(Stored data entries)
——————————

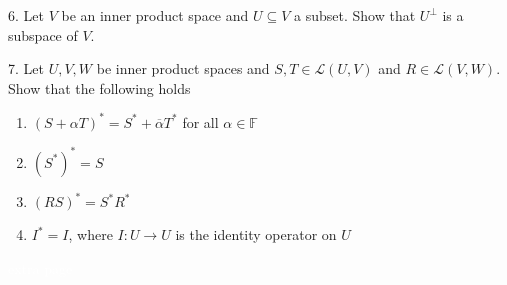 \documentclass{article}
\theoremstyle{remark} %
\newcommand{\F}{{\mathbb{F}}}
\begin{document}



6. Let $V$ be an inner product space and $U\subseteq V$ a subset. Show that $U^\perp$ is a subspace of $V$.
\vspace{11cm} %



7. Let $U,V,W$ be inner product spaces and $S,T \in \mathcal{L}(U,V)$ and $R\in \mathcal{L}(V,W)$. Show that the following holds
\begin{enumerate}
    \item $(S+\alpha T)^* = S^* + \overline{\alpha}T^*$ for all $\alpha\in \F$
    \item $(S^*)^* = S$
    \item $(RS)^* = S^*R^*$
    \item $I^* = I$, where $I \colon U \to U$ is the identity operator on $U$
\end{enumerate}


\newpage
\textcolor{white}{extra page}
\end{document}
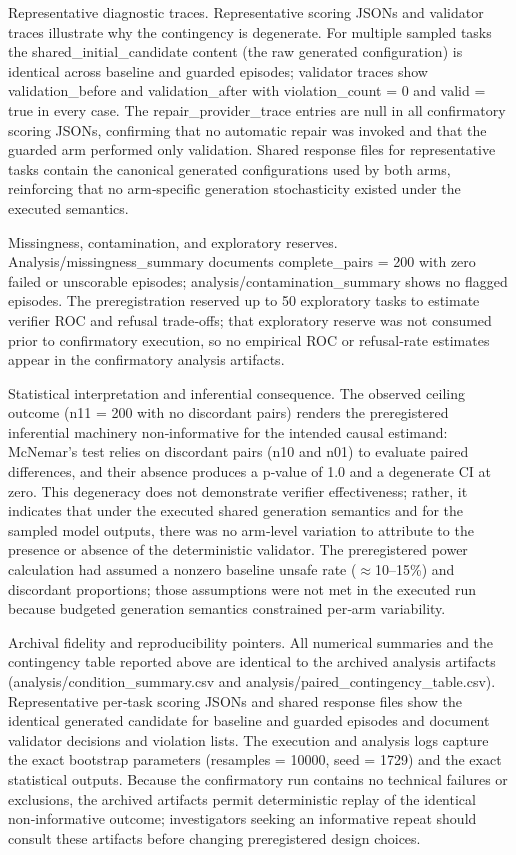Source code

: \documentclass[conference]{IEEEtran}
\begin{document}
Representative diagnostic traces. Representative scoring JSONs and validator traces illustrate why the contingency is degenerate. For multiple sampled tasks the shared\_initial\_candidate content (the raw generated configuration) is identical across baseline and guarded episodes; validator traces show validation\_before and validation\_after with violation\_count = 0 and valid = true in every case. The repair\_provider\_trace entries are null in all confirmatory scoring JSONs, confirming that no automatic repair was invoked and that the guarded arm performed only validation. Shared response files for representative tasks contain the canonical generated configurations used by both arms, reinforcing that no arm‑specific generation stochasticity existed under the executed semantics.

Missingness, contamination, and exploratory reserves. Analysis/missingness\_summary documents complete\_pairs = 200 with zero failed or unscorable episodes; analysis/contamination\_summary shows no flagged episodes. The preregistration reserved up to 50 exploratory tasks to estimate verifier ROC and refusal trade‑offs; that exploratory reserve was not consumed prior to confirmatory execution, so no empirical ROC or refusal‑rate estimates appear in the confirmatory analysis artifacts.

Statistical interpretation and inferential consequence. The observed ceiling outcome (n11 = 200 with no discordant pairs) renders the preregistered inferential machinery non‑informative for the intended causal estimand: McNemar's test relies on discordant pairs (n10 and n01) to evaluate paired differences, and their absence produces a p‑value of 1.0 and a degenerate CI at zero. This degeneracy does not demonstrate verifier effectiveness; rather, it indicates that under the executed shared generation semantics and for the sampled model outputs, there was no arm‑level variation to attribute to the presence or absence of the deterministic validator. The preregistered power calculation had assumed a nonzero baseline unsafe rate (\ensuremath{\approx}10--15\%) and discordant proportions; those assumptions were not met in the executed run because budgeted generation semantics constrained per‑arm variability.

Archival fidelity and reproducibility pointers. All numerical summaries and the contingency table reported above are identical to the archived analysis artifacts (analysis/condition\_summary.csv and analysis/paired\_contingency\_table.csv). Representative per‑task scoring JSONs and shared response files show the identical generated candidate for baseline and guarded episodes and document validator decisions and violation lists. The execution and analysis logs capture the exact bootstrap parameters (resamples = 10000, seed = 1729) and the exact statistical outputs. Because the confirmatory run contains no technical failures or exclusions, the archived artifacts permit deterministic replay of the identical non‑informative outcome; investigators seeking an informative repeat should consult these artifacts before changing preregistered design choices.
\end{document}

——————————

_What is required_:
Repeat the preceding records exactly but drop the images.

_Finished exercise_:
 \documentclass{article}
\theoremstyle{remark} %
\newcommand{\F}{{\mathbb{F}}}
\begin{document}



6. Let $V$ be an inner product space and $U\subseteq V$ a subset. Show that $U^\perp$ is a subspace of $V$.
\vspace{11cm} %



7. Let $U,V,W$ be inner product spaces and $S,T \in \mathcal{L}(U,V)$ and $R\in \mathcal{L}(V,W)$. Show that the following holds
\begin{enumerate}
    \item $(S+\alpha T)^* = S^* + \overline{\alpha}T^*$ for all $\alpha\in \F$
    \item $(S^*)^* = S$
    \item $(RS)^* = S^*R^*$
    \item $I^* = I$, where $I \colon U \to U$ is the identity operator on $U$
\end{enumerate}


\newpage
\textcolor{white}{extra page}
\end{document}
Source code

: \documentclass[conference]{IEEEtran}
\begin{document}
Representative diagnostic traces. Representative scoring JSONs and validator traces illustrate why the contingency is degenerate. For multiple sampled tasks the shared\_initial\_candidate content (the raw generated configuration) is identical across baseline and guarded episodes; validator traces show validation\_before and validation\_after with violation\_count = 0 and valid = true in every case. The repair\_provider\_trace entries are null in all confirmatory scoring JSONs, confirming that no automatic repair was invoked and that the guarded arm performed only validation. Shared response files for representative tasks contain the canonical generated configurations used by both arms, reinforcing that no arm‑specific generation stochasticity existed under the executed semantics.

Missingness, contamination, and exploratory reserves. Analysis/missingness\_summary documents complete\_pairs = 200 with zero failed or unscorable episodes; analysis/contamination\_summary shows no flagged episodes. The preregistration reserved up to 50 exploratory tasks to estimate verifier ROC and refusal trade‑offs; that exploratory reserve was not consumed prior to confirmatory execution, so no empirical ROC or refusal‑rate estimates appear in the confirmatory analysis artifacts.

Statistical interpretation and inferential consequence. The observed ceiling outcome (n11 = 200 with no discordant pairs) renders the preregistered inferential machinery non‑informative for the intended causal estimand: McNemar's test relies on discordant pairs (n10 and n01) to evaluate paired differences, and their absence produces a p‑value of 1.0 and a degenerate CI at zero. This degeneracy does not demonstrate verifier effectiveness; rather, it indicates that under the executed shared generation semantics and for the sampled model outputs, there was no arm‑level variation to attribute to the presence or absence of the deterministic validator. The preregistered power calculation had assumed a nonzero baseline unsafe rate (\ensuremath{\approx}10--15\%) and discordant proportions; those assumptions were not met in the executed run because budgeted generation semantics constrained per‑arm variability.

Archival fidelity and reproducibility pointers. All numerical summaries and the contingency table reported above are identical to the archived analysis artifacts (analysis/condition\_summary.csv and analysis/paired\_contingency\_table.csv). Representative per‑task scoring JSONs and shared response files show the identical generated candidate for baseline and guarded episodes and document validator decisions and violation lists. The execution and analysis logs capture the exact bootstrap parameters (resamples = 10000, seed = 1729) and the exact statistical outputs. Because the confirmatory run contains no technical failures or exclusions, the archived artifacts permit deterministic replay of the identical non‑informative outcome; investigators seeking an informative repeat should consult these artifacts before changing preregistered design choices.
\end{document}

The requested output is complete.